Today’s MANhandler picture is one of absolutely sinful suggestion. The things I could do to those abs… (coughs) Sorry. Enjoy, my lovelies.
Today’s topic: Bulletproof Kink — What gets you going no matter how badly it’s done? Yep, we’re going there, folks. We’re talking sex–done dirty, done sweetly, it matters not so long as it’s done. (Wo)Man, I am looking forward to this post. How much fun, right?
It shouldn’t surprise anyone that, as an author, I’m in love with words–any words, all words, simple or complex. I love them. When I read a romance, I want the author to tell me what’s happening, explain who’s feeling what, talk to me like they’re Chris Hemsworth reading to me, breath brushing over my ear, from behind. Pressed close. God, pressed SO close. (Hey, it’s Chris Hello-I’m-Thor-with-the-HUGE-Hammer Hemsworth!) Ahem… (wipes brow) Let’s get not talk about Thor’s hammer. There’s no telling what I’d be encouraged to say.
Back to words, though there’s no safety here, either. See, I love suggestive conversation. I’ll never forget a date I was on. We’d been seeing each other for a while and we both knew where we were headed. We were walking into a restaurant when he looked over at me, yanked me to a stop with the words, “Fuck it.” He kissed me like I’d never been kissed. I was helplessly turned on. Yes, the kiss was amazing, but the passionate violence of those two words did me in. We ended up going into the restaurant for dinner. All throughout the meal, he’d lean over and feed me a bite of this or that with the excuse I had to try it. I have zero idea what we ordered. In fact, I don’t even remember the restaurant. What I remember is what he said when the fork was in my mouth. Those words made me it almost impossible to stay in my seat. His sexual innuendo was wicked, and I worked that fork well enough we were both squirming by the time dinner was over. The verbal foreplay had decimated me and I would have done (and maybe did do) anything he asked.

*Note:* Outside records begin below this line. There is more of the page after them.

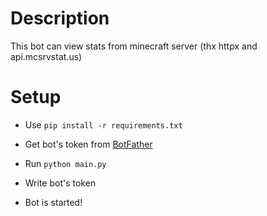 # Description
This bot can view stats from minecraft server (thx httpx and api.mcsrvstat.us)

# Setup
- Use `pip install -r requirements.txt`

- Get bot's token from [BotFather](https://BotFather.t.me)

- Run `python main.py`

- Write bot's token

- Bot is started!
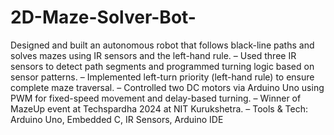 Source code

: # 2D-Maze-Solver-Bot-
Designed and built an autonomous robot that follows black-line paths and solves mazes using IR sensors and the left-hand rule.
– Used three IR sensors to detect path segments and programmed turning logic based on sensor patterns.
– Implemented left-turn priority (left-hand rule) to ensure complete maze traversal.
– Controlled two DC motors via Arduino Uno using PWM for fixed-speed movement and delay-based turning.
– Winner of MazeUp event at Techspardha 2024 at NIT Kurukshetra.
– Tools & Tech: Arduino Uno, Embedded C, IR Sensors, Arduino IDE
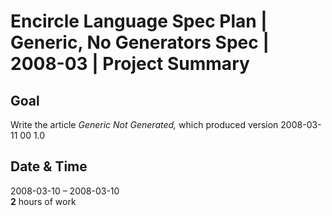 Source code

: ﻿Encircle Language Spec Plan | Generic, No Generators Spec | 2008-03 | Project Summary
=====================================================================================

Goal
----

Write the article *Generic Not Generated,* 
which produced version  2008-03-11 00  1.0


Date & Time
-----------

2008-03-10 – 2008-03-10  
__2__ hours of work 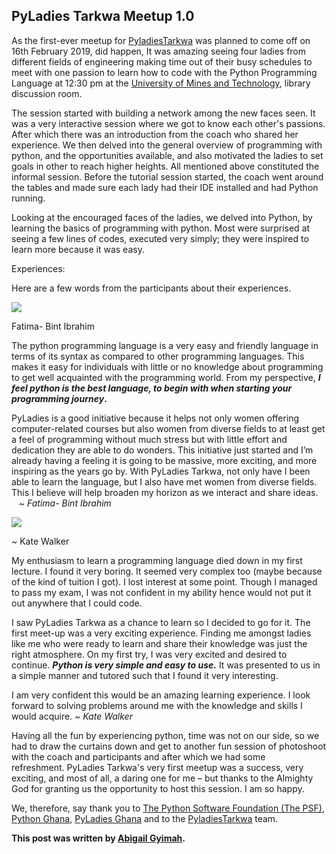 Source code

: ## PyLadies Tarkwa Meetup 1.0

As the first-ever meetup for [PyladiesTarkwa](https://twitter.com/PyladiesTarkwa) was planned to come off on 16th February 2019, did happen, It was amazing seeing four ladies from different fields of engineering making time out of their busy schedules to meet with one passion to learn how to code with the Python Programming Language at 12:30 pm at the [University of Mines and Technology](https://www.umat.edu.gh/), library discussion room.

  

The session started with building a network among the new faces seen. It was a very interactive session where we got to know each other's passions. After which there was an introduction from the coach who shared her experience. We then delved into the general overview of programming with python, and the opportunities available, and also motivated the ladies to set goals in other to reach higher heights. All mentioned above constituted the informal session. Before the tutorial session started, the coach went around the tables and made sure each lady had their IDE installed and had Python running.

Looking at the encouraged faces of the ladies, we delved into Python, by learning the basics of programming with python. Most were surprised at seeing a few lines of codes, executed very simply; they were inspired to learn more because it was easy.                              

  

Experiences:

Here are a few words from the participants about their experiences.

[![](https://1.bp.blogspot.com/-syqA-JYy2Ws/XK9cwFKo4ZI/AAAAAAAAGHQ/LeG4IbHhC9EbFEshldfi4qNvhdGt8gCoQCLcBGAs/s320/Tarkwa%2B1.jpg)](https://1.bp.blogspot.com/-syqA-JYy2Ws/XK9cwFKo4ZI/AAAAAAAAGHQ/LeG4IbHhC9EbFEshldfi4qNvhdGt8gCoQCLcBGAs/s1600/Tarkwa%2B1.jpg)

Fatima- Bint Ibrahim

  

The python programming language is a very easy and friendly language in terms of its syntax as compared to other programming languages. This makes it easy for individuals with little or no knowledge about programming to get well acquainted with the programming world. From my perspective, **_I feel python is the best language, to begin with when starting your programming journey_.**  

PyLadies is a good initiative because it helps not only women offering computer-related courses but also women from diverse fields to at least get a feel of programming without much stress but with little effort and dedication they are able to do wonders. This initiative just started and I’m already having a feeling it is going to be massive, more exciting, and more inspiring as the years go by. With PyLadies Tarkwa, not only have I been able to learn the language, but I also have met women from diverse fields. This I believe will help broaden my horizon as we interact and share ideas.    _~ Fatima- Bint Ibrahim_

[![](https://3.bp.blogspot.com/-FGPTM8bgpSA/XK9dq3kOMUI/AAAAAAAAGHY/ZsHAD3pO4qASUg3cQ_K8m6AoOwSAuLjQgCLcBGAs/s320/Tarkwa%2B2.jpg)](https://3.bp.blogspot.com/-FGPTM8bgpSA/XK9dq3kOMUI/AAAAAAAAGHY/ZsHAD3pO4qASUg3cQ_K8m6AoOwSAuLjQgCLcBGAs/s1600/Tarkwa%2B2.jpg)

~ Kate Walker

My enthusiasm to learn a programming language died down in my first lecture. I found it very boring. It seemed very complex too (maybe because of the kind of tuition I got). I lost interest at some point. Though I managed to pass my exam, I was not confident in my ability hence would not put it out anywhere that I could code.

I saw PyLadies Tarkwa as a chance to learn so I decided to go for it. The first meet-up was a very exciting experience. Finding me amongst ladies like me who were ready to learn and share their knowledge was just the right atmosphere. On my first try, I was very excited and desired to continue. _**Python is very simple and easy to use.**_ It was presented to us in a simple manner and tutored such that I found it very interesting.

I am very confident this would be an amazing learning experience. I look forward to solving problems around me with the knowledge and skills I would acquire. _~ Kate Walker_

Having all the fun by experiencing python, time was not on our side, so we had to draw the curtains down and get to another fun session of photoshoot with the coach and participants and after which we had some refreshment. PyLadies Tarkwa's very first meetup was a success, very exciting, and most of all, a daring one for me – but thanks to the Almighty God for granting us the opportunity to host this session. I am so happy.


We, therefore, say thank you to [The Python Software Foundation (The PSF)](https://www.python.org/psf/), [Python Ghana](https://www.pythonghana.org/), [PyLadies Ghana](https://twitter.com/PyLadiesGhana) and to the [PyladiesTarkwa](https://twitter.com/PyladiesTarkwa) team.

**This post was written by [Abigail Gyimah](https://twitter.com/mz_gana).** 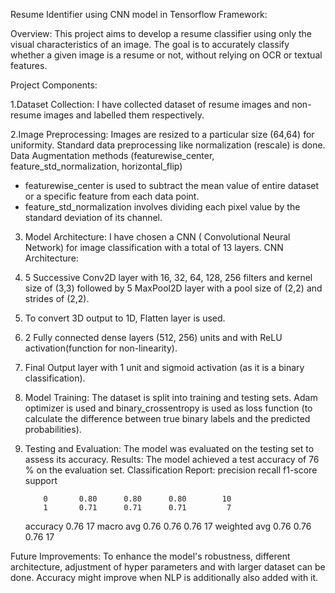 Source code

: Resume Identifier using CNN model in Tensorflow Framework:

Overview:
This project aims to develop a resume classifier using only the visual characteristics of an image.
The goal is to accurately classify whether a given image is a resume or not, without relying on OCR or textual features.

Project Components:

1.Dataset Collection:
I have collected dataset of resume images and non-resume images and labelled them respectively.

2.Image Preprocessing:
Images are resized to a particular size (64,64) for uniformity.
Standard data preprocessing like normalization (rescale) is done.
Data Augmentation methods (featurewise_center, feature_std_normalization, horizontal_flip)
* featurewise_center is used to subtract the mean value of entire dataset or a specific feature from each data point.
* feature_std_normalization involves dividing each pixel value by the standard deviation of its channel.

3. Model Architecture:
I have chosen a CNN ( Convolutional Neural Network) for image classification with a total of 13 layers.
CNN Architecture:
1. 5 Successive Conv2D layer with 16, 32, 64, 128, 256 filters and kernel size of (3,3) followed by 5 MaxPool2D layer with a pool size of (2,2) and strides of (2,2).
2. To convert 3D output to 1D, Flatten layer is used.
3. 2 Fully connected dense layers (512, 256) units and with ReLU activation(function for non-linearity).
4. Final Output layer with 1 unit and sigmoid activation (as it is a binary classification).

4. Model Training:
The dataset is split into training and testing sets.
Adam optimizer is used and binary_crossentropy is used as loss function (to calculate the difference between true binary labels and the predicted probabilities).

5. Testing and Evaluation:
The model was evaluated on the testing set to assess its accuracy.
Results:
The model achieved a test accuracy of 76 % on the evaluation set.
Classification Report:
              precision    recall  f1-score   support

           0       0.80      0.80      0.80        10
           1       0.71      0.71      0.71         7

    accuracy                           0.76        17
   macro avg       0.76      0.76      0.76        17
weighted avg       0.76      0.76      0.76        17



Future Improvements:
To enhance the model's robustness, different architecture, adjustment of hyper parameters and with larger dataset can be done.
Accuracy might improve when NLP is additionally also added with it.
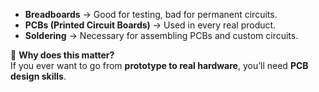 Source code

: - **Breadboards** → Good for testing, bad for permanent circuits.
- **PCBs (Printed Circuit Boards)** → Used in every real product.
- **Soldering** → Necessary for assembling PCBs and custom circuits.

🔹 **Why does this matter?**  
If you ever want to go from **prototype to real hardware**, you’ll need **PCB design skills**.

I don’t remember what we ordered, but I still remember what he said. Never underestimate the power of suggestive foreplay, my friends. Try it sometime. Tell your partner(s) what you’re going to do to him/her/them when you get home. See if pupils don’t widen and breaths come short. <insert wicked grin>
What is it about words, written or spoken, that turns you on? Do you ever find that the right word, combined with either the right touch or the promise of the upcoming touch, flips your switch? Don’t be shy. Consider it author research — I want to know so I know how better to meet reader expectations with sex scenes.